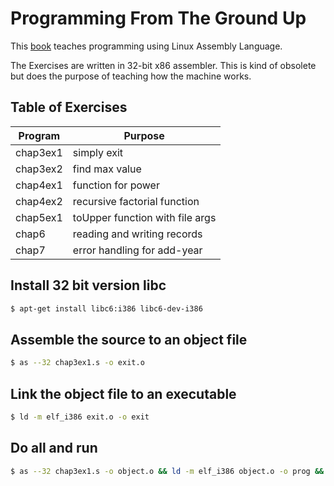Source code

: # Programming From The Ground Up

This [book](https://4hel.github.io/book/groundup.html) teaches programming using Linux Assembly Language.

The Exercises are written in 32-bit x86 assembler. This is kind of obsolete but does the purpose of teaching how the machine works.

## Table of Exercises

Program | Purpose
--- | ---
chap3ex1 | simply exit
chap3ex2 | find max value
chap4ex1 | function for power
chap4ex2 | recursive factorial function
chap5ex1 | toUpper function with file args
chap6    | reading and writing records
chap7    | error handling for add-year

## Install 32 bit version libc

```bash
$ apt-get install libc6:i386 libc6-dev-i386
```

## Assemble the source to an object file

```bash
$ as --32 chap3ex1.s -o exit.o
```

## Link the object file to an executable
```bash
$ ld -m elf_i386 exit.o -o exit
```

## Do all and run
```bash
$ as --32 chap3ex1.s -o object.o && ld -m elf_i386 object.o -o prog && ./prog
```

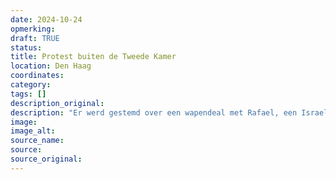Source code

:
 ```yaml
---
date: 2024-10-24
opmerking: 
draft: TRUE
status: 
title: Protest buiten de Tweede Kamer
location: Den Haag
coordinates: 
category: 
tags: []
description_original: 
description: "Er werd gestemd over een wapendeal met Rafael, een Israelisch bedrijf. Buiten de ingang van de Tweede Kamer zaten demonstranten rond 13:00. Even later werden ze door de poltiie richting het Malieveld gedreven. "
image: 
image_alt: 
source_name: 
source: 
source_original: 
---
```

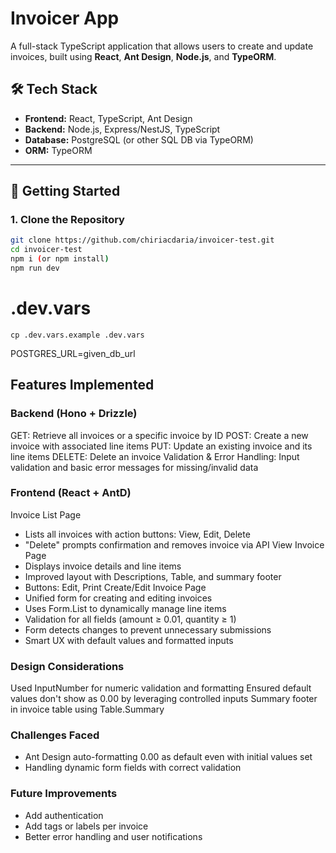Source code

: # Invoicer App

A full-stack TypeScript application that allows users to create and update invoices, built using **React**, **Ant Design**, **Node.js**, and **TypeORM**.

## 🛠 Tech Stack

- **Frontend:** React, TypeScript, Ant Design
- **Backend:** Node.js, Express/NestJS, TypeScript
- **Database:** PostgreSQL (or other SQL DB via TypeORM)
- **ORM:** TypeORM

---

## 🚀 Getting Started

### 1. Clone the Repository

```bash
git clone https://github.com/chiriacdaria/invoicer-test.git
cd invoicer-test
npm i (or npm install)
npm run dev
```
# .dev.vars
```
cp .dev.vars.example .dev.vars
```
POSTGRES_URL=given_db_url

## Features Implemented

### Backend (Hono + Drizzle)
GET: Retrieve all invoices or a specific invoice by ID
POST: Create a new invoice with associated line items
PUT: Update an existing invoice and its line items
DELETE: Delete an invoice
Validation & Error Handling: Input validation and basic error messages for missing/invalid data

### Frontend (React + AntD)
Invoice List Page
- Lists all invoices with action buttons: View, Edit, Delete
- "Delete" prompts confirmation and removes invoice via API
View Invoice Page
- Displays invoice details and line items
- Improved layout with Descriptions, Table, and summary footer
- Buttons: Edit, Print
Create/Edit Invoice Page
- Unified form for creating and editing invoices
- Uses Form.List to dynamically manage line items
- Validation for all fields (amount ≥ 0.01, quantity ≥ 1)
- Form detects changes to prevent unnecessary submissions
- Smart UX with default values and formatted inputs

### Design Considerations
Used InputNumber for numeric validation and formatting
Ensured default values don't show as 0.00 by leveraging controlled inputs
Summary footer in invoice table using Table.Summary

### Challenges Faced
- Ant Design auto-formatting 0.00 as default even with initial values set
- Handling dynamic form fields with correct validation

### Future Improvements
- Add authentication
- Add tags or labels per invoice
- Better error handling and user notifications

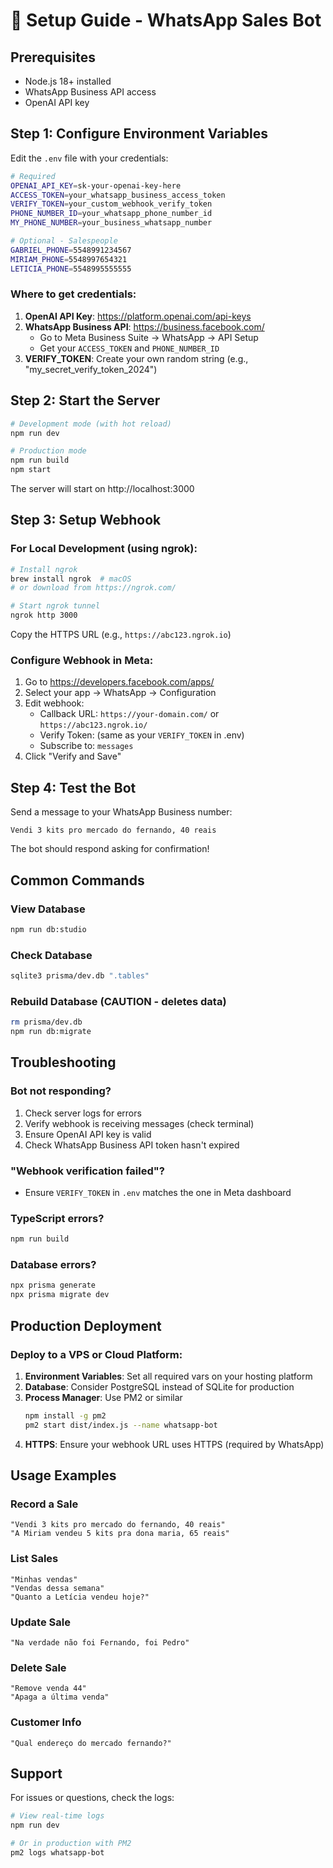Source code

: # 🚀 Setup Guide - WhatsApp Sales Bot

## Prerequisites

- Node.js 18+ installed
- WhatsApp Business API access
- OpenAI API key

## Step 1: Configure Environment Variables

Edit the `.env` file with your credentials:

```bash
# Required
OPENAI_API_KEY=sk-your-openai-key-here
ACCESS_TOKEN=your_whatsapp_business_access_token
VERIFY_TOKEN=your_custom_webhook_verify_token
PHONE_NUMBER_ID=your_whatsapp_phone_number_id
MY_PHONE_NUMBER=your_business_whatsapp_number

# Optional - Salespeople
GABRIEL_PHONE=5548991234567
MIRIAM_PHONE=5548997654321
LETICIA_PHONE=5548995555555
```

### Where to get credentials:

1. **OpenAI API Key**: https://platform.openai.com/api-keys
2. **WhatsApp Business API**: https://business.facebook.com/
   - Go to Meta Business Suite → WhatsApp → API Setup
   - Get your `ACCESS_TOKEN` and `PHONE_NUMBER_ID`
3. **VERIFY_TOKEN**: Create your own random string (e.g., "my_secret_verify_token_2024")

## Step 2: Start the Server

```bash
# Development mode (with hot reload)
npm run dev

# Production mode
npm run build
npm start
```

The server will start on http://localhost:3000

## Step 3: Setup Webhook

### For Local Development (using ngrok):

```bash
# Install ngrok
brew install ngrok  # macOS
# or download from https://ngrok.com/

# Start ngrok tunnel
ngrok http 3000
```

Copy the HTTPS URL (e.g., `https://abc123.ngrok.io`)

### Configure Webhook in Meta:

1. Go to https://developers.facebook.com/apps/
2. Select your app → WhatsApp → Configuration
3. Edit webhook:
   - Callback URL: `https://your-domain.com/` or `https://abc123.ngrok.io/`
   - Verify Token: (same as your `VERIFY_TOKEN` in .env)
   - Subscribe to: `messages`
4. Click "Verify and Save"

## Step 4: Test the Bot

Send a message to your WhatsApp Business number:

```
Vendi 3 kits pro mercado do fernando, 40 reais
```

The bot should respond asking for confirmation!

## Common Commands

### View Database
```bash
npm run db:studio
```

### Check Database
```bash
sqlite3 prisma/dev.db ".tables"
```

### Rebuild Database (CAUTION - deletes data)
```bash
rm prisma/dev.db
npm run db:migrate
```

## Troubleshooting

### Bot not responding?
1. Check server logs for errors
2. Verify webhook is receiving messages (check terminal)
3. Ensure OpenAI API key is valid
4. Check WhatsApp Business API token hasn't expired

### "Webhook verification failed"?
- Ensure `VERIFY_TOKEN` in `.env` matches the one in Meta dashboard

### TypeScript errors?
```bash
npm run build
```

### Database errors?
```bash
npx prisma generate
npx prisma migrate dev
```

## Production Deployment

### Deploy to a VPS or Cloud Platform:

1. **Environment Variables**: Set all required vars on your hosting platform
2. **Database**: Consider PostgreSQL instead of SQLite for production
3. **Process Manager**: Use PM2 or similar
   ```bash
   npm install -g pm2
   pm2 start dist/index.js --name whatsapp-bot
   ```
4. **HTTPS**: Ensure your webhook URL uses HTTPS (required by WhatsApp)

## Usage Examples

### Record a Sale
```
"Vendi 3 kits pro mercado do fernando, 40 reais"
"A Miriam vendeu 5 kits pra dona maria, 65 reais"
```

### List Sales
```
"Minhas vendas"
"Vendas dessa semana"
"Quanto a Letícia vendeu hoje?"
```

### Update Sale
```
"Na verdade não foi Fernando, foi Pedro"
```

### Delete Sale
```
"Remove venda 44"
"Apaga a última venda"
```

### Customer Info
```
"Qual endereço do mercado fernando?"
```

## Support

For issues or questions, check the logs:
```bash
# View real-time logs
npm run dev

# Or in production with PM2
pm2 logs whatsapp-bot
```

> [WORK ITEM]: Set down the entries word for word, omitting all pictures.

> [TASK ANSWER]:
Source code

: # Programming From The Ground Up

This [book](https://4hel.github.io/book/groundup.html) teaches programming using Linux Assembly Language.

The Exercises are written in 32-bit x86 assembler. This is kind of obsolete but does the purpose of teaching how the machine works.

## Table of Exercises

Program | Purpose
--- | ---
chap3ex1 | simply exit
chap3ex2 | find max value
chap4ex1 | function for power
chap4ex2 | recursive factorial function
chap5ex1 | toUpper function with file args
chap6    | reading and writing records
chap7    | error handling for add-year

## Install 32 bit version libc

```bash
$ apt-get install libc6:i386 libc6-dev-i386
```

## Assemble the source to an object file

```bash
$ as --32 chap3ex1.s -o exit.o
```

## Link the object file to an executable
```bash
$ ld -m elf_i386 exit.o -o exit
```

## Do all and run
```bash
$ as --32 chap3ex1.s -o object.o && ld -m elf_i386 object.o -o prog && ./prog
```

Source code

:
 ```yaml
---
date: 2024-10-24
opmerking: 
draft: TRUE
status: 
title: Protest buiten de Tweede Kamer
location: Den Haag
coordinates: 
category: 
tags: []
description_original: 
description: "Er werd gestemd over een wapendeal met Rafael, een Israelisch bedrijf. Buiten de ingang van de Tweede Kamer zaten demonstranten rond 13:00. Even later werden ze door de poltiie richting het Malieveld gedreven. "
image: 
image_alt: 
source_name: 
source: 
source_original: 
---
```

Source code

: # Invoicer App

A full-stack TypeScript application that allows users to create and update invoices, built using **React**, **Ant Design**, **Node.js**, and **TypeORM**.

## 🛠 Tech Stack

- **Frontend:** React, TypeScript, Ant Design
- **Backend:** Node.js, Express/NestJS, TypeScript
- **Database:** PostgreSQL (or other SQL DB via TypeORM)
- **ORM:** TypeORM

---

## 🚀 Getting Started

### 1. Clone the Repository

```bash
git clone https://github.com/chiriacdaria/invoicer-test.git
cd invoicer-test
npm i (or npm install)
npm run dev
```
# .dev.vars
```
cp .dev.vars.example .dev.vars
```
POSTGRES_URL=given_db_url

## Features Implemented

### Backend (Hono + Drizzle)
GET: Retrieve all invoices or a specific invoice by ID
POST: Create a new invoice with associated line items
PUT: Update an existing invoice and its line items
DELETE: Delete an invoice
Validation & Error Handling: Input validation and basic error messages for missing/invalid data

### Frontend (React + AntD)
Invoice List Page
- Lists all invoices with action buttons: View, Edit, Delete
- "Delete" prompts confirmation and removes invoice via API
View Invoice Page
- Displays invoice details and line items
- Improved layout with Descriptions, Table, and summary footer
- Buttons: Edit, Print
Create/Edit Invoice Page
- Unified form for creating and editing invoices
- Uses Form.List to dynamically manage line items
- Validation for all fields (amount ≥ 0.01, quantity ≥ 1)
- Form detects changes to prevent unnecessary submissions
- Smart UX with default values and formatted inputs

### Design Considerations
Used InputNumber for numeric validation and formatting
Ensured default values don't show as 0.00 by leveraging controlled inputs
Summary footer in invoice table using Table.Summary

### Challenges Faced
- Ant Design auto-formatting 0.00 as default even with initial values set
- Handling dynamic form fields with correct validation

### Future Improvements
- Add authentication
- Add tags or labels per invoice
- Better error handling and user notifications

Source code

: # 🚀 Setup Guide - WhatsApp Sales Bot

## Prerequisites

- Node.js 18+ installed
- WhatsApp Business API access
- OpenAI API key

## Step 1: Configure Environment Variables

Edit the `.env` file with your credentials:

```bash
# Required
OPENAI_API_KEY=sk-your-openai-key-here
ACCESS_TOKEN=your_whatsapp_business_access_token
VERIFY_TOKEN=your_custom_webhook_verify_token
PHONE_NUMBER_ID=your_whatsapp_phone_number_id
MY_PHONE_NUMBER=your_business_whatsapp_number

# Optional - Salespeople
GABRIEL_PHONE=5548991234567
MIRIAM_PHONE=5548997654321
LETICIA_PHONE=5548995555555
```

### Where to get credentials:

1. **OpenAI API Key**: https://platform.openai.com/api-keys
2. **WhatsApp Business API**: https://business.facebook.com/
   - Go to Meta Business Suite → WhatsApp → API Setup
   - Get your `ACCESS_TOKEN` and `PHONE_NUMBER_ID`
3. **VERIFY_TOKEN**: Create your own random string (e.g., "my_secret_verify_token_2024")

## Step 2: Start the Server

```bash
# Development mode (with hot reload)
npm run dev

# Production mode
npm run build
npm start
```

The server will start on http://localhost:3000

## Step 3: Setup Webhook

### For Local Development (using ngrok):

```bash
# Install ngrok
brew install ngrok  # macOS
# or download from https://ngrok.com/

# Start ngrok tunnel
ngrok http 3000
```

Copy the HTTPS URL (e.g., `https://abc123.ngrok.io`)

### Configure Webhook in Meta:

1. Go to https://developers.facebook.com/apps/
2. Select your app → WhatsApp → Configuration
3. Edit webhook:
   - Callback URL: `https://your-domain.com/` or `https://abc123.ngrok.io/`
   - Verify Token: (same as your `VERIFY_TOKEN` in .env)
   - Subscribe to: `messages`
4. Click "Verify and Save"

## Step 4: Test the Bot

Send a message to your WhatsApp Business number:

```
Vendi 3 kits pro mercado do fernando, 40 reais
```

The bot should respond asking for confirmation!

## Common Commands

### View Database
```bash
npm run db:studio
```

### Check Database
```bash
sqlite3 prisma/dev.db ".tables"
```

### Rebuild Database (CAUTION - deletes data)
```bash
rm prisma/dev.db
npm run db:migrate
```

## Troubleshooting

### Bot not responding?
1. Check server logs for errors
2. Verify webhook is receiving messages (check terminal)
3. Ensure OpenAI API key is valid
4. Check WhatsApp Business API token hasn't expired

### "Webhook verification failed"?
- Ensure `VERIFY_TOKEN` in `.env` matches the one in Meta dashboard

### TypeScript errors?
```bash
npm run build
```

### Database errors?
```bash
npx prisma generate
npx prisma migrate dev
```

## Production Deployment

### Deploy to a VPS or Cloud Platform:

1. **Environment Variables**: Set all required vars on your hosting platform
2. **Database**: Consider PostgreSQL instead of SQLite for production
3. **Process Manager**: Use PM2 or similar
   ```bash
   npm install -g pm2
   pm2 start dist/index.js --name whatsapp-bot
   ```
4. **HTTPS**: Ensure your webhook URL uses HTTPS (required by WhatsApp)

## Usage Examples

### Record a Sale
```
"Vendi 3 kits pro mercado do fernando, 40 reais"
"A Miriam vendeu 5 kits pra dona maria, 65 reais"
```

### List Sales
```
"Minhas vendas"
"Vendas dessa semana"
"Quanto a Letícia vendeu hoje?"
```

### Update Sale
```
"Na verdade não foi Fernando, foi Pedro"
```

### Delete Sale
```
"Remove venda 44"
"Apaga a última venda"
```

### Customer Info
```
"Qual endereço do mercado fernando?"
```

## Support

For issues or questions, check the logs:
```bash
# View real-time logs
npm run dev

# Or in production with PM2
pm2 logs whatsapp-bot
```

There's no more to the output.